Forte montée de la population globale et urbanisation explosive distinguent le XXe siècle de tous les précédents. Précisons : si la surface des villes a décuplé, leur empreinte écologique a plus que centuplé. Ce dynamisme irrépressible a été porté par une extension inouïe et parfois elle-même explosive des systèmes énergétiques charbonnier, pétrolier puis nucléaire.
Quant aux idées et à la politique, fortement marquées par les ruptures des guerres mondiales, des révolutions et contre-révolutions, elles ont très peu changé sur le terrain de l’écologie, en dépit des traits de lumière que furent les ouvrages de Wladimir Vernadsky (1927) ou de Rachel Carson (1962). À la prophétie du physicien américain Robert Millikan, lauréat du prix Nobel, affirmant en 1930 que « l’humanité ne pourrait jamais infliger de sérieux dégâts à une chose aussi énorme que la Terre », John R. McNeill préfère la réplique de Katharine Hepburn à Humphrey Bogart dans The African Queen : « La nature, Mister Allnut, est là pour que nous nous élevions au-dessus d’elle. »

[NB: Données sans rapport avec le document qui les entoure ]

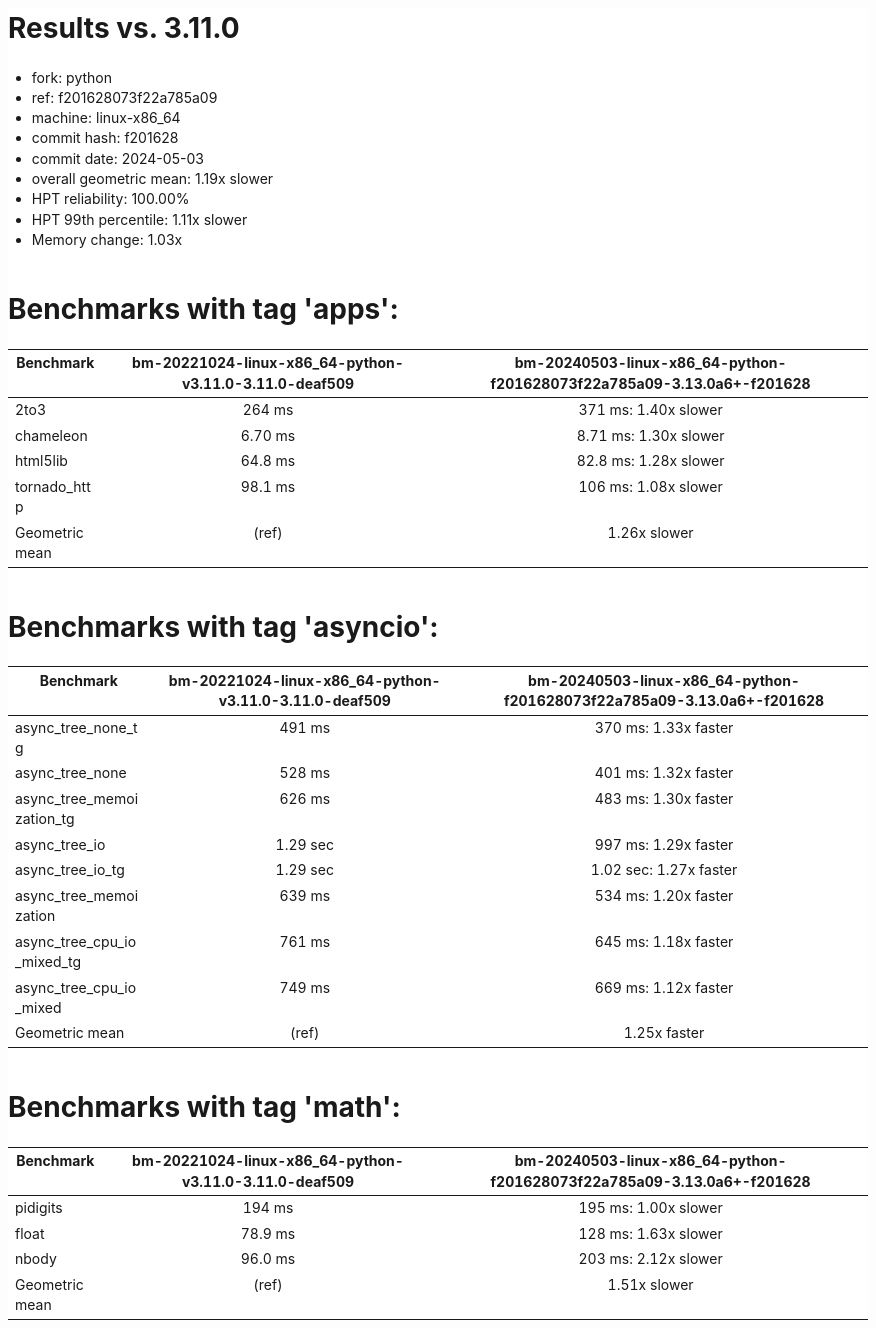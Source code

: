 # Results vs. 3.11.0

- fork: python
- ref: f201628073f22a785a09
- machine: linux-x86_64
- commit hash: f201628
- commit date: 2024-05-03
- overall geometric mean: 1.19x slower
- HPT reliability: 100.00%
- HPT 99th percentile: 1.11x slower
- Memory change: 1.03x

Benchmarks with tag 'apps':
===========================

| Benchmark      | bm-20221024-linux-x86_64-python-v3.11.0-3.11.0-deaf509 | bm-20240503-linux-x86_64-python-f201628073f22a785a09-3.13.0a6+-f201628 |
|----------------|:------------------------------------------------------:|:----------------------------------------------------------------------:|
| 2to3           | 264 ms                                                 | 371 ms: 1.40x slower                                                   |
| chameleon      | 6.70 ms                                                | 8.71 ms: 1.30x slower                                                  |
| html5lib       | 64.8 ms                                                | 82.8 ms: 1.28x slower                                                  |
| tornado_http   | 98.1 ms                                                | 106 ms: 1.08x slower                                                   |
| Geometric mean | (ref)                                                  | 1.26x slower                                                           |

Benchmarks with tag 'asyncio':
==============================

| Benchmark                  | bm-20221024-linux-x86_64-python-v3.11.0-3.11.0-deaf509 | bm-20240503-linux-x86_64-python-f201628073f22a785a09-3.13.0a6+-f201628 |
|----------------------------|:------------------------------------------------------:|:----------------------------------------------------------------------:|
| async_tree_none_tg         | 491 ms                                                 | 370 ms: 1.33x faster                                                   |
| async_tree_none            | 528 ms                                                 | 401 ms: 1.32x faster                                                   |
| async_tree_memoization_tg  | 626 ms                                                 | 483 ms: 1.30x faster                                                   |
| async_tree_io              | 1.29 sec                                               | 997 ms: 1.29x faster                                                   |
| async_tree_io_tg           | 1.29 sec                                               | 1.02 sec: 1.27x faster                                                 |
| async_tree_memoization     | 639 ms                                                 | 534 ms: 1.20x faster                                                   |
| async_tree_cpu_io_mixed_tg | 761 ms                                                 | 645 ms: 1.18x faster                                                   |
| async_tree_cpu_io_mixed    | 749 ms                                                 | 669 ms: 1.12x faster                                                   |
| Geometric mean             | (ref)                                                  | 1.25x faster                                                           |

Benchmarks with tag 'math':
===========================

| Benchmark      | bm-20221024-linux-x86_64-python-v3.11.0-3.11.0-deaf509 | bm-20240503-linux-x86_64-python-f201628073f22a785a09-3.13.0a6+-f201628 |
|----------------|:------------------------------------------------------:|:----------------------------------------------------------------------:|
| pidigits       | 194 ms                                                 | 195 ms: 1.00x slower                                                   |
| float          | 78.9 ms                                                | 128 ms: 1.63x slower                                                   |
| nbody          | 96.0 ms                                                | 203 ms: 2.12x slower                                                   |
| Geometric mean | (ref)                                                  | 1.51x slower                                                           |
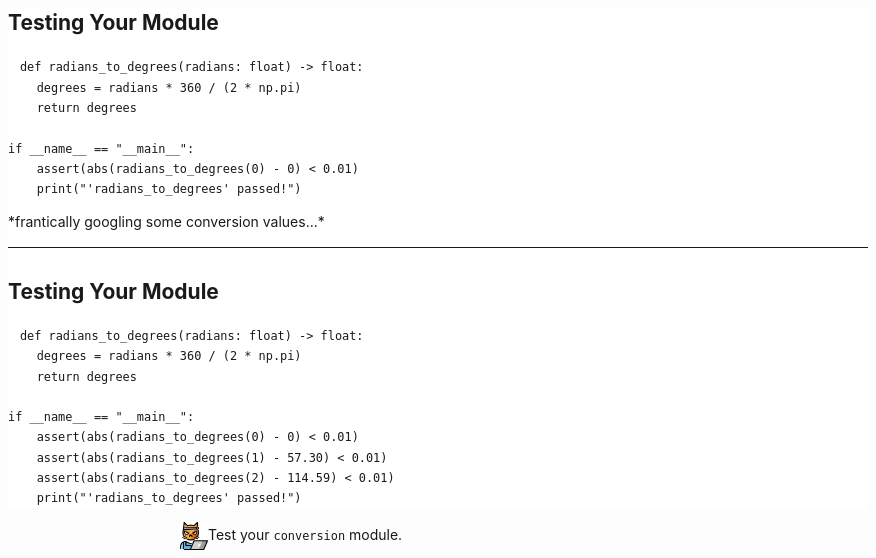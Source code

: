 

## Testing Your Module

<pre data-id="testing_1"><code style="padding: .5em 1em;" class="language-python" data-line-numbers="5-7">def radians_to_degrees(radians: float) -> float:
    degrees = radians * 360 / (2 * np.pi)
    return degrees

if __name__ == "__main__":
    assert(abs(radians_to_degrees(0) - 0) < 0.01)
    print("'radians_to_degrees' passed!")
</code></pre>

<span class="fragment">&#42;frantically googling some conversion values...&#42;</span>

---



## Testing Your Module

<pre data-id="testing_1"><code style="padding: .5em 1em;" class="language-python" data-line-numbers="5-9">def radians_to_degrees(radians: float) -> float:
    degrees = radians * 360 / (2 * np.pi)
    return degrees

if __name__ == "__main__":
    assert(abs(radians_to_degrees(0) - 0) < 0.01)
    assert(abs(radians_to_degrees(1) - 57.30) < 0.01)
    assert(abs(radians_to_degrees(2) - 114.59) < 0.01)
    print("'radians_to_degrees' passed!")
</code></pre>

<div class="fragment">
  <img style="width: 2em; margin: 0; padding: 0em 0em 0em 20%; float: left;" src="./files/hacker-cat.png">
  <div style="float: left; width: 60%; padding-top: .25em;">
    Test your <code>conversion</code> module.
  </div>
</div>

Cet ouvrage de référence, traduit avec élégance et précision par Philippe Beaugrand, administre la preuve que le changement environnemental apparaîtra, plutôt que les guerres mondiales ou l’essor et la chute du communisme, comme l’événement majeur de l’histoire du XXe siècle. Savant et accessible, profond et drôle, remarquablement illustré et documenté, bien au-delà des seules et habituelles sources anglosaxonnes, le livre de John R. McNeill offre une lecture neuve de l’Histoire. Il sera tout à la fois kit de survie et thème essentiel de méditation pour l’honnête homme du XXIe siècle.